• **Work item**: Below are the records; reproduce all of them exactly but without any images.

Items from a dataset:
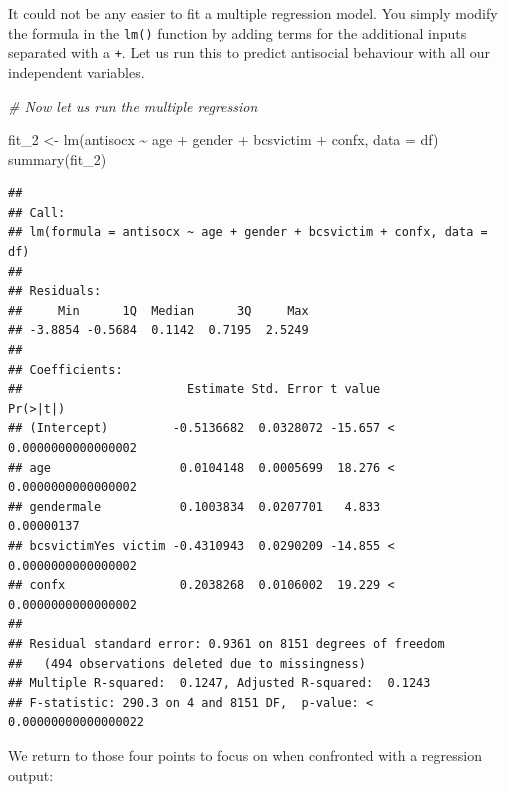 \documentclass[
]{book}
\newenvironment{Shaded}{\begin{snugshade}}{\end{snugshade}}
\newcommand{\AttributeTok}[1]{\textcolor[rgb]{0.77,0.63,0.00}{#1}}
\newcommand{\CommentTok}[1]{\textcolor[rgb]{0.56,0.35,0.01}{\textit{#1}}}
\newcommand{\FunctionTok}[1]{\textcolor[rgb]{0.00,0.00,0.00}{#1}}
\newcommand{\NormalTok}[1]{#1}
\newcommand{\OtherTok}[1]{\textcolor[rgb]{0.56,0.35,0.01}{#1}}
\newcommand{\SpecialCharTok}[1]{\textcolor[rgb]{0.00,0.00,0.00}{#1}}
\begin{document}
It could not be any easier to fit a multiple regression model. You simply modify the formula in the \texttt{lm()} function by adding terms for the additional inputs separated with a \texttt{+}. Let us run this to predict antisocial behaviour with all our independent variables.

\begin{Shaded}
\begin{Highlighting}[]
\CommentTok{\# Now let us run the multiple regression}

\NormalTok{fit\_2 }\OtherTok{\textless{}{-}} \FunctionTok{lm}\NormalTok{(antisocx }\SpecialCharTok{\textasciitilde{}}\NormalTok{ age }\SpecialCharTok{+}\NormalTok{ gender }\SpecialCharTok{+}\NormalTok{ bcsvictim }\SpecialCharTok{+}\NormalTok{ confx, }\AttributeTok{data =}\NormalTok{ df)}
\FunctionTok{summary}\NormalTok{(fit\_2)}
\end{Highlighting}
\end{Shaded}

\begin{verbatim}
## 
## Call:
## lm(formula = antisocx ~ age + gender + bcsvictim + confx, data = df)
## 
## Residuals:
##     Min      1Q  Median      3Q     Max 
## -3.8854 -0.5684  0.1142  0.7195  2.5249 
## 
## Coefficients:
##                       Estimate Std. Error t value             Pr(>|t|)
## (Intercept)         -0.5136682  0.0328072 -15.657 < 0.0000000000000002
## age                  0.0104148  0.0005699  18.276 < 0.0000000000000002
## gendermale           0.1003834  0.0207701   4.833           0.00000137
## bcsvictimYes victim -0.4310943  0.0290209 -14.855 < 0.0000000000000002
## confx                0.2038268  0.0106002  19.229 < 0.0000000000000002
## 
## Residual standard error: 0.9361 on 8151 degrees of freedom
##   (494 observations deleted due to missingness)
## Multiple R-squared:  0.1247, Adjusted R-squared:  0.1243 
## F-statistic: 290.3 on 4 and 8151 DF,  p-value: < 0.00000000000000022
\end{verbatim}

We return to those four points to focus on when confronted with a regression output:
\end{document}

• **Expected output**:
 \documentclass[
]{book}
\newenvironment{Shaded}{\begin{snugshade}}{\end{snugshade}}
\newcommand{\AttributeTok}[1]{\textcolor[rgb]{0.77,0.63,0.00}{#1}}
\newcommand{\CommentTok}[1]{\textcolor[rgb]{0.56,0.35,0.01}{\textit{#1}}}
\newcommand{\FunctionTok}[1]{\textcolor[rgb]{0.00,0.00,0.00}{#1}}
\newcommand{\NormalTok}[1]{#1}
\newcommand{\OtherTok}[1]{\textcolor[rgb]{0.56,0.35,0.01}{#1}}
\newcommand{\SpecialCharTok}[1]{\textcolor[rgb]{0.00,0.00,0.00}{#1}}
\begin{document}
It could not be any easier to fit a multiple regression model. You simply modify the formula in the \texttt{lm()} function by adding terms for the additional inputs separated with a \texttt{+}. Let us run this to predict antisocial behaviour with all our independent variables.

\begin{Shaded}
\begin{Highlighting}[]
\CommentTok{\# Now let us run the multiple regression}

\NormalTok{fit\_2 }\OtherTok{\textless{}{-}} \FunctionTok{lm}\NormalTok{(antisocx }\SpecialCharTok{\textasciitilde{}}\NormalTok{ age }\SpecialCharTok{+}\NormalTok{ gender }\SpecialCharTok{+}\NormalTok{ bcsvictim }\SpecialCharTok{+}\NormalTok{ confx, }\AttributeTok{data =}\NormalTok{ df)}
\FunctionTok{summary}\NormalTok{(fit\_2)}
\end{Highlighting}
\end{Shaded}

\begin{verbatim}
## 
## Call:
## lm(formula = antisocx ~ age + gender + bcsvictim + confx, data = df)
## 
## Residuals:
##     Min      1Q  Median      3Q     Max 
## -3.8854 -0.5684  0.1142  0.7195  2.5249 
## 
## Coefficients:
##                       Estimate Std. Error t value             Pr(>|t|)
## (Intercept)         -0.5136682  0.0328072 -15.657 < 0.0000000000000002
## age                  0.0104148  0.0005699  18.276 < 0.0000000000000002
## gendermale           0.1003834  0.0207701   4.833           0.00000137
## bcsvictimYes victim -0.4310943  0.0290209 -14.855 < 0.0000000000000002
## confx                0.2038268  0.0106002  19.229 < 0.0000000000000002
## 
## Residual standard error: 0.9361 on 8151 degrees of freedom
##   (494 observations deleted due to missingness)
## Multiple R-squared:  0.1247, Adjusted R-squared:  0.1243 
## F-statistic: 290.3 on 4 and 8151 DF,  p-value: < 0.00000000000000022
\end{verbatim}

We return to those four points to focus on when confronted with a regression output:
\end{document}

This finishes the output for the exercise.